The new house comes with a foreign silence, even when Nate is practicing his sermons, his gentle voice echoing down the hallway with words of Godly wisdom that I wish would help fill the void and ease the pain that seeps into the ordinary things of the day. I still catch myself setting out four plates at breakfast before realizing my girls aren’t coming down the stairs. There are times when the silence settles over the house, like now, and it feels oppressive.
Ministry doesn’t slow down just because life shifts, but sometimes I feel that ache under the surface—the ache of a mother whose work is changing shape. The laughter in our house has been replaced with long-distance calls, too infrequent text message updates, and prayers whispered across an empty table.
But here is what the Lord taught me this morning.
Silence isn’t the same as emptiness. God’s presence still fills this place—fills me—even when my hands are idle and my children are gone.
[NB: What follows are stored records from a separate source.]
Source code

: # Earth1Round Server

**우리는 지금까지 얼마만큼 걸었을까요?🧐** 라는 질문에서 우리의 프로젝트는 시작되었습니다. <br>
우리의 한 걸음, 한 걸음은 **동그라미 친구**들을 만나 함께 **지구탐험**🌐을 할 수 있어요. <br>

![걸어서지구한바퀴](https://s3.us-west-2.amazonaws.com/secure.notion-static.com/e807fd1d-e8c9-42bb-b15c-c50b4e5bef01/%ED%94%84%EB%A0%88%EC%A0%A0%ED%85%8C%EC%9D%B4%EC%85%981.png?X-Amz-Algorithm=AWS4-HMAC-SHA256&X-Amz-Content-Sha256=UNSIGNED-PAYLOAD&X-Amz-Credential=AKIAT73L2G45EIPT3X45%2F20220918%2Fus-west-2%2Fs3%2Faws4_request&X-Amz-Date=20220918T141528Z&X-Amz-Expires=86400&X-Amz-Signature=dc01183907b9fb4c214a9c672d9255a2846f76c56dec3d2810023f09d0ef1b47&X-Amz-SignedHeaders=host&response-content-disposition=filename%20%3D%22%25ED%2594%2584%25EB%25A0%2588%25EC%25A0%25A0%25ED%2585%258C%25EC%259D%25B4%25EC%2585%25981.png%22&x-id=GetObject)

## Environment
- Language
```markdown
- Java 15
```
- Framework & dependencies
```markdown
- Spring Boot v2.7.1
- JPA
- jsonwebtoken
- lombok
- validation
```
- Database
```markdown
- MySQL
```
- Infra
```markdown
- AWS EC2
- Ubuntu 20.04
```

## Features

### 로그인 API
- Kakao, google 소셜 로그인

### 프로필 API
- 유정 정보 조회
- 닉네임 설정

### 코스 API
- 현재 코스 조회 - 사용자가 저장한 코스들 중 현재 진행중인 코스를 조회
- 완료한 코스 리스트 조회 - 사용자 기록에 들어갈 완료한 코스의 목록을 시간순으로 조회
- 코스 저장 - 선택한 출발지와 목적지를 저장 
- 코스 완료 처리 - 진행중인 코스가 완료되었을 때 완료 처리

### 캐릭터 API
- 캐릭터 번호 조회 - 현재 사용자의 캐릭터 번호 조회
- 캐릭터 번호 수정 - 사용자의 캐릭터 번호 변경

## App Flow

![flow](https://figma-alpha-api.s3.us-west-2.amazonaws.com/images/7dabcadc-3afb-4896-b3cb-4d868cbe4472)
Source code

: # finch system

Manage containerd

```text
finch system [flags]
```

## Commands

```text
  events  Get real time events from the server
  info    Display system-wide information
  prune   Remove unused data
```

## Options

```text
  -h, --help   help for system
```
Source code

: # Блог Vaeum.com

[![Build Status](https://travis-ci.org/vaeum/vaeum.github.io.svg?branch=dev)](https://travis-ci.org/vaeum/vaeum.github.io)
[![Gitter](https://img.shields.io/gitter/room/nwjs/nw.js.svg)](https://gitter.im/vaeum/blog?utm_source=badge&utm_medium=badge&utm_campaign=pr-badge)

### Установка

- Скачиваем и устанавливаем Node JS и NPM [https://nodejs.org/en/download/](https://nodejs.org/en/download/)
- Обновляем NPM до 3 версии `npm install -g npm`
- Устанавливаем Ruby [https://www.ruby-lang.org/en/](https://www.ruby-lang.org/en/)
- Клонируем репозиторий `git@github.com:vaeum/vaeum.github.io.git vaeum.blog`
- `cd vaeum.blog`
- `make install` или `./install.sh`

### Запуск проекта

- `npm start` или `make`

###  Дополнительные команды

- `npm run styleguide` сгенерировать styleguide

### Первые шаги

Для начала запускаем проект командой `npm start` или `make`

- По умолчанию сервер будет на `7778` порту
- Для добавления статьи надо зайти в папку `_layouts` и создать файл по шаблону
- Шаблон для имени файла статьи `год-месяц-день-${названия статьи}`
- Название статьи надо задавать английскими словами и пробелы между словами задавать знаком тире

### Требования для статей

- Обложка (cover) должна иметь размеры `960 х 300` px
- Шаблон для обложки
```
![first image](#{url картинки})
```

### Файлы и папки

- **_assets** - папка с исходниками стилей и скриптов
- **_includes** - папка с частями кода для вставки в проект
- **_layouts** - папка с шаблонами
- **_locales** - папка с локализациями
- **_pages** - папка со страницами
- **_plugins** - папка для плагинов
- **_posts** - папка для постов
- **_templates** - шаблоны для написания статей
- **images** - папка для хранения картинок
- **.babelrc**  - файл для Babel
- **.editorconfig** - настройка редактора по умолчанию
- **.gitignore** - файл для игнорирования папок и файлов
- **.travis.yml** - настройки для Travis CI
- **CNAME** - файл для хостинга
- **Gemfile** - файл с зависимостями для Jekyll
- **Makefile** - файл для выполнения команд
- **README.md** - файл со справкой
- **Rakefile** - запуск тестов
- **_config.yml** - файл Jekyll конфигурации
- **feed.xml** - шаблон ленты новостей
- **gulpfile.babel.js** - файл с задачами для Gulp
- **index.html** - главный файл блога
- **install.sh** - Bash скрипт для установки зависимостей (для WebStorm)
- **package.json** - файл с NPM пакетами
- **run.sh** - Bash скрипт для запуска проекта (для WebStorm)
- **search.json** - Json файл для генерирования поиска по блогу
His joy is not the same as my happiness. Happiness comes and goes with the noise of a busy home, but joy—real joy—roots itself in who God is, not what life looks like. It steadies me when I’m lonely. It holds me when I can’t hold my children. It fills the quiet places with peace.
So, when life grows quieter, lean into the Lord’s joy—it doesn’t fade with the seasons; it deepens through them.